A gente ficou conversando sobre família. Foi bom, eu conheci um pouco mais sobre Bárbara. Até aquele momento, só sabia que ela não tinha irmãos e que tinha perdido a mãe. Eu já achava isso muito dolorido. Talvez por isso eu entendesse aquele eterno silêncio dela com outros, mesmo que não gostasse muito. Talvez aquela fosse a maneira dela de pensar sobre as coisas, de meditar. Eu nunca fui muito de meditar. Seria bom aprender aquilo com ela.

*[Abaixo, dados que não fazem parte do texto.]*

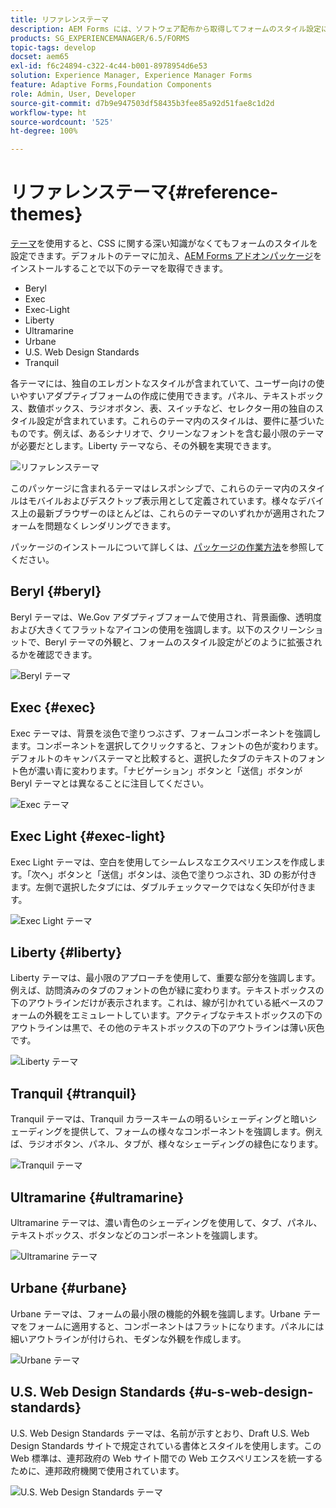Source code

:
 ```yaml
---
title: リファレンステーマ
description: AEM Forms には、ソフトウェア配布から取得してフォームのスタイル設定に使用できるアダプティブフォームテーマが用意されています。
products: SG_EXPERIENCEMANAGER/6.5/FORMS
topic-tags: develop
docset: aem65
exl-id: f6c24894-c322-4c44-b001-8978954d6e53
solution: Experience Manager, Experience Manager Forms
feature: Adaptive Forms,Foundation Components
role: Admin, User, Developer
source-git-commit: d7b9e947503df58435b3fee85a92d51fae8c1d2d
workflow-type: ht
source-wordcount: '525'
ht-degree: 100%

---
```


# リファレンステーマ{#reference-themes}

[テーマ](../../forms/using/themes.md)を使用すると、CSS に関する深い知識がなくてもフォームのスタイルを設定できます。デフォルトのテーマに加え、[AEM Forms アドオンパッケージ](https://experienceleague.adobe.com/docs/experience-manager-release-information/aem-release-updates/forms-updates/aem-forms-releases.html?lang=ja)をインストールすることで以下のテーマを取得できます。

* Beryl
* Exec
* Exec-Light
* Liberty
* Ultramarine
* Urbane
* U.S. Web Design Standards
* Tranquil

各テーマには、独自のエレガントなスタイルが含まれていて、ユーザー向けの使いやすいアダプティブフォームの作成に使用できます。パネル、テキストボックス、数値ボックス、ラジオボタン、表、スイッチなど、セレクター用の独自のスタイル設定が含まれています。これらのテーマ内のスタイルは、要件に基づいたものです。例えば、あるシナリオで、クリーンなフォントを含む最小限のテーマが必要だとします。Liberty テーマなら、その外観を実現できます。

![リファレンステーマ](assets/ref-themes.png)

このパッケージに含まれるテーマはレスポンシブで、これらのテーマ内のスタイルはモバイルおよびデスクトップ表示用として定義されています。様々なデバイス上の最新ブラウザーのほとんどは、これらのテーマのいずれかが適用されたフォームを問題なくレンダリングできます。

パッケージのインストールについて詳しくは、[パッケージの作業方法](/help/sites-administering/package-manager.md)を参照してください。

## Beryl {#beryl}

Beryl テーマは、We.Gov アダプティブフォームで使用され、背景画像、透明度および大きくてフラットなアイコンの使用を強調します。以下のスクリーンショットで、Beryl テーマの外観と、フォームのスタイル設定がどのように拡張されるかを確認できます。

![Beryl テーマ](assets/beryl.png)

<!--[Click to enlarge

](assets/beryl-1.png)-->

## Exec {#exec}

Exec テーマは、背景を淡色で塗りつぶさず、フォームコンポーネントを強調します。コンポーネントを選択してクリックすると、フォントの色が変わります。デフォルトのキャンバステーマと比較すると、選択したタブのテキストのフォント色が濃い青に変わります。「ナビゲーション」ボタンと「送信」ボタンが Beryl テーマとは異なることに注目してください。

![Exec テーマ](assets/exec.png)

<!--[Click to enlarge

](assets/exec-1.png)-->

## Exec Light {#exec-light}

Exec Light テーマは、空白を使用してシームレスなエクスペリエンスを作成します。「次へ」ボタンと「送信」ボタンは、淡色で塗りつぶされ、3D の影が付きます。左側で選択したタブには、ダブルチェックマークではなく矢印が付きます。

![Exec Light テーマ](assets/exec-light.png)

<!--[Click to enlarge

](assets/exec-light-1.png)-->

## Liberty {#liberty}

Liberty テーマは、最小限のアプローチを使用して、重要な部分を強調します。例えば、訪問済みのタブのフォントの色が緑に変わります。テキストボックスの下のアウトラインだけが表示されます。これは、線が引かれている紙ベースのフォームの外観をエミュレートしています。アクティブなテキストボックスの下のアウトラインは黒で、その他のテキストボックスの下のアウトラインは薄い灰色です。

![Liberty テーマ](assets/liberty.png)

<!--[Click to enlarge

](assets/liberty-1.png)-->

## Tranquil {#tranquil}

Tranquil テーマは、Tranquil カラースキームの明るいシェーディングと暗いシェーディングを提供して、フォームの様々なコンポーネントを強調します。例えば、ラジオボタン、パネル、タブが、様々なシェーディングの緑色になります。

![Tranquil テーマ](assets/tranquil.png)

<!--[Click to enlarge

](assets/tranquil-1.png)-->

## Ultramarine {#ultramarine}

Ultramarine テーマは、濃い青色のシェーディングを使用して、タブ、パネル、テキストボックス、ボタンなどのコンポーネントを強調します。

![Ultramarine テーマ](assets/ultramarine.png)

<!--[Click to enlarge](assets/ultramarine-1.png)-->

## Urbane {#urbane}

Urbane テーマは、フォームの最小限の機能的外観を強調します。Urbane テーマをフォームに適用すると、コンポーネントはフラットになります。パネルには細いアウトラインが付けられ、モダンな外観を作成します。

![Urbane テーマ](assets/urbane.png)

<!--[Click to enlarge

](assets/urbane-1.png)-->

## U.S. Web Design Standards {#u-s-web-design-standards}

U.S. Web Design Standards テーマは、名前が示すとおり、Draft U.S. Web Design Standards サイトで規定されている書体とスタイルを使用します。この Web 標準は、連邦政府の Web サイト間での Web エクスペリエンスを統一するために、連邦政府機関で使用されています。

![U.S. Web Design Standards テーマ](assets/us-web-standards.png)

<!--[Click to enlarge

](assets/usgov.png)-->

Sábado, 12 de dezembro de 2009

Hoje eu fui pra a casa da minha avó Zélia. Ela sabe que eu fico um pouco deslocada de passar os dias lá, então inventou que iríamos para a casa da praia. Achei boa ideia, preciso mesmo pegar uma cor. Talvez seja uma maneira de não ser vigiada o tempo todo. Mas, de qualquer modo, avó também é vigilância, eu sempre stou debaixo do olho de alguém. Isso que me faz sentir falta da escola: como eu me torno desimportante com tanta gente igual a mim, como a vigilância acaba enquanto estou dentro dos portões e como eu gosto de estar com Felipe.

Domingo, 13 de dezembro de 2009

Nós estamos na casa da praia. Aqui tem uma paz tranquilizadora. Minha avó gosta de ouvir músicas românticas que fizeram sucesso entre setenta e oitenta. Aquelas que repetem bastante na rádio. Um dos meus primos fez pra ela um cd de mp3, a gente ouve o dia todo. É legal, até gosto das músicas. Ela cozinha cantarolando, meu avô fica deitado na rede em frente à rua de areia. É um bom lugar pra se estar.

Minha tia Rita está aqui também. Como meu pai é o filho mais novo de uma safra temporã, todas as minhas tias já tem de cinquenta anos pra lá. Então, os filhos delas são bem mais velhos, alguns até já tem filhos. Minha tia Rita é professora, o marido e os filhos estão trabalhando, ela veio ficar com a gente nas férias.

Eu devo voltar pra casa no fim de semana. Vou falar com meu pai sobre a possibilidade de ficar com minha avó Marisa.

Terça- feira, 15 de dezembro de 2009

Meu pai veio me trazer na casa de minha avó Marisa. Carolina está aqui também, passando as férias comigo, estamos olhando as últimas coisas que escrevi no diário. Talvez seja uma maneira de juntar as peças e tentar descobrir o que realmente está se passando. Ainda tenho medo do que pode acontecer.


A essa altura, eu já estava no mesmo ritmo que ela: tentando juntar as peças. Até agora nada é verdade absoluta e parecia que quanto mais eu lia o diário menos certeza eu tinha. Eu já estava começando a duvidar daquele sequestro. Resolvi dormir para espairecer um pouco e ver se o sono me dava a chave para a solução do problema.